Segment Open
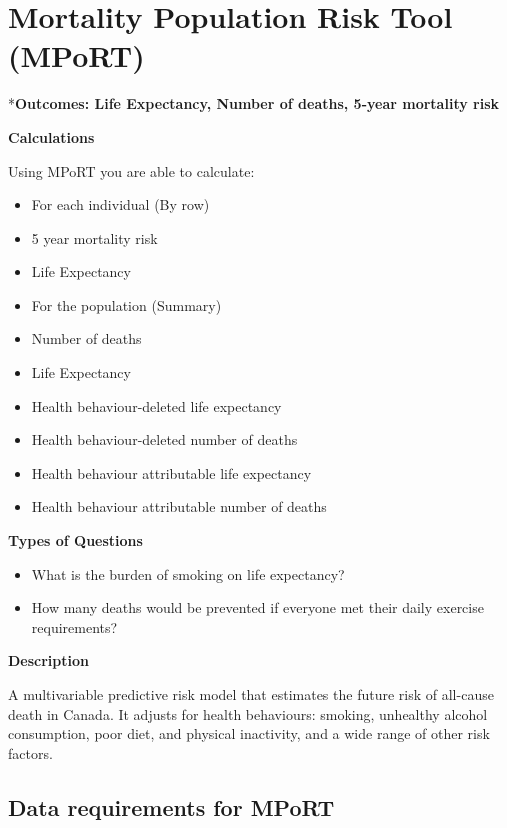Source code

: \documentclass[]{book}
\providecommand{\tightlist}{%
  \setlength{\itemsep}{0pt}\setlength{\parskip}{0pt}}
\begin{document}
\appendix


\hypertarget{mport}{\chapter{Mortality Population Risk Tool
(MPoRT)}\label{mport}}

*\textbf{Outcomes: Life Expectancy, Number of deaths, 5-year mortality
risk}

\textbf{Calculations}

Using MPoRT you are able to calculate:

\begin{itemize}
\item
  For each individual (By row)
\item
  5 year mortality risk
\item
  Life Expectancy
\item
  For the population (Summary)
\item
  Number of deaths
\item
  Life Expectancy
\item
  Health behaviour-deleted life expectancy
\item
  Health behaviour-deleted number of deaths
\item
  Health behaviour attributable life expectancy
\item
  Health behaviour attributable number of deaths
\end{itemize}

\textbf{Types of Questions}

\begin{itemize}
\tightlist
\item
  What is the burden of smoking on life expectancy?
\item
  How many deaths would be prevented if everyone met their daily
  exercise requirements?
\end{itemize}

\textbf{Description}

A multivariable predictive risk model that estimates the future risk of
all-cause death in Canada. It adjusts for health behaviours: smoking,
unhealthy alcohol consumption, poor diet, and physical inactivity, and a
wide range of other risk factors.

\section{Data requirements for MPoRT}\label{data-requirements-for-mport}
\end{document}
Segment Closed
PROBLEM REQUIREMENTS
The job here is to find each line above with the word "year" and copy it.

RESULT
*\textbf{Outcomes: Life Expectancy, Number of deaths, 5-year mortality
  5 year mortality risk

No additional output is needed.